Work to be completed
Go through the material below and copy each line exactly.

= Beginning of Section =

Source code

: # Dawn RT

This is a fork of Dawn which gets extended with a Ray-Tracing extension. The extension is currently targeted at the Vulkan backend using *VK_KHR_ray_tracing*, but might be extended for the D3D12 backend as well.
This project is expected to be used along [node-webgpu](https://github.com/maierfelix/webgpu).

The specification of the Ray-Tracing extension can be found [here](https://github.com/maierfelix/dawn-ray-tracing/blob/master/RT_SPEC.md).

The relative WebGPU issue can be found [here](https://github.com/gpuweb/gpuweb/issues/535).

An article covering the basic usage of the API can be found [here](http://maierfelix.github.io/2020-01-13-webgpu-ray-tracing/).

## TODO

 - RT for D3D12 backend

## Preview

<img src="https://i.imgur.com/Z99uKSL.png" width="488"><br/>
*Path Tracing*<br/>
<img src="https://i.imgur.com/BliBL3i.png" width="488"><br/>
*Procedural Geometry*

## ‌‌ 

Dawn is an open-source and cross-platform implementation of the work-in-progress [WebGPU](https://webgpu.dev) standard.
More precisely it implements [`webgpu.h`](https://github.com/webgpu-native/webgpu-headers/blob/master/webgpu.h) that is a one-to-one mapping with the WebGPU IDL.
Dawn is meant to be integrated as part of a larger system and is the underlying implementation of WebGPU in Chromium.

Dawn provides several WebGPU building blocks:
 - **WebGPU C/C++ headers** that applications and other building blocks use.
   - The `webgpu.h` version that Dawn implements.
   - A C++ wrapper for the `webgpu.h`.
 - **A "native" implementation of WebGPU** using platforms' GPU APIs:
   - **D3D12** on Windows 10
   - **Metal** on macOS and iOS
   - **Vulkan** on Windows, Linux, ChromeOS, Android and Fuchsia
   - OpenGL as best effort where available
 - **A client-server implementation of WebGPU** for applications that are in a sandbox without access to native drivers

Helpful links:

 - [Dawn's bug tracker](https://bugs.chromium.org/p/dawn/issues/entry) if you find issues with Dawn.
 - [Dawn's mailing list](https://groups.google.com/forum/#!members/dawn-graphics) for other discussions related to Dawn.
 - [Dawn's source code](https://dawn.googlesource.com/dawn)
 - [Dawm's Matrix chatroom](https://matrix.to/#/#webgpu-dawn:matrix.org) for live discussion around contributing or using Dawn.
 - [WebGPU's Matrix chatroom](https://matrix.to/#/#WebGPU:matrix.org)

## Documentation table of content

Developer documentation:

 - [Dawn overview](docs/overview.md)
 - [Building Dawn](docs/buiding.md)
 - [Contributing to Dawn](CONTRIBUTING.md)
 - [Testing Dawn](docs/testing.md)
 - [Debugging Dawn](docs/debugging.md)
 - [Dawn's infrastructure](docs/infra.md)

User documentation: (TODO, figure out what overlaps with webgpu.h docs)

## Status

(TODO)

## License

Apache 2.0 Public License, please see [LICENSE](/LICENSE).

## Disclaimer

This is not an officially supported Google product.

= End of Section =

Result of the exercise
Source code

: # Dawn RT

This is a fork of Dawn which gets extended with a Ray-Tracing extension. The extension is currently targeted at the Vulkan backend using *VK_KHR_ray_tracing*, but might be extended for the D3D12 backend as well.
This project is expected to be used along [node-webgpu](https://github.com/maierfelix/webgpu).

The specification of the Ray-Tracing extension can be found [here](https://github.com/maierfelix/dawn-ray-tracing/blob/master/RT_SPEC.md).

The relative WebGPU issue can be found [here](https://github.com/gpuweb/gpuweb/issues/535).

An article covering the basic usage of the API can be found [here](http://maierfelix.github.io/2020-01-13-webgpu-ray-tracing/).

## TODO

 - RT for D3D12 backend

## Preview

<img src="https://i.imgur.com/Z99uKSL.png" width="488"><br/>
*Path Tracing*<br/>
<img src="https://i.imgur.com/BliBL3i.png" width="488"><br/>
*Procedural Geometry*

## ‌‌ 

Dawn is an open-source and cross-platform implementation of the work-in-progress [WebGPU](https://webgpu.dev) standard.
More precisely it implements [`webgpu.h`](https://github.com/webgpu-native/webgpu-headers/blob/master/webgpu.h) that is a one-to-one mapping with the WebGPU IDL.
Dawn is meant to be integrated as part of a larger system and is the underlying implementation of WebGPU in Chromium.

Dawn provides several WebGPU building blocks:
 - **WebGPU C/C++ headers** that applications and other building blocks use.
   - The `webgpu.h` version that Dawn implements.
   - A C++ wrapper for the `webgpu.h`.
 - **A "native" implementation of WebGPU** using platforms' GPU APIs:
   - **D3D12** on Windows 10
   - **Metal** on macOS and iOS
   - **Vulkan** on Windows, Linux, ChromeOS, Android and Fuchsia
   - OpenGL as best effort where available
 - **A client-server implementation of WebGPU** for applications that are in a sandbox without access to native drivers

Helpful links:

 - [Dawn's bug tracker](https://bugs.chromium.org/p/dawn/issues/entry) if you find issues with Dawn.
 - [Dawn's mailing list](https://groups.google.com/forum/#!members/dawn-graphics) for other discussions related to Dawn.
 - [Dawn's source code](https://dawn.googlesource.com/dawn)
 - [Dawm's Matrix chatroom](https://matrix.to/#/#webgpu-dawn:matrix.org) for live discussion around contributing or using Dawn.
 - [WebGPU's Matrix chatroom](https://matrix.to/#/#WebGPU:matrix.org)

## Documentation table of content

Developer documentation:

 - [Dawn overview](docs/overview.md)
 - [Building Dawn](docs/buiding.md)
 - [Contributing to Dawn](CONTRIBUTING.md)
 - [Testing Dawn](docs/testing.md)
 - [Debugging Dawn](docs/debugging.md)
 - [Dawn's infrastructure](docs/infra.md)

User documentation: (TODO, figure out what overlaps with webgpu.h docs)

## Status

(TODO)

## License

Apache 2.0 Public License, please see [LICENSE](/LICENSE).

## Disclaimer

This is not an officially supported Google product.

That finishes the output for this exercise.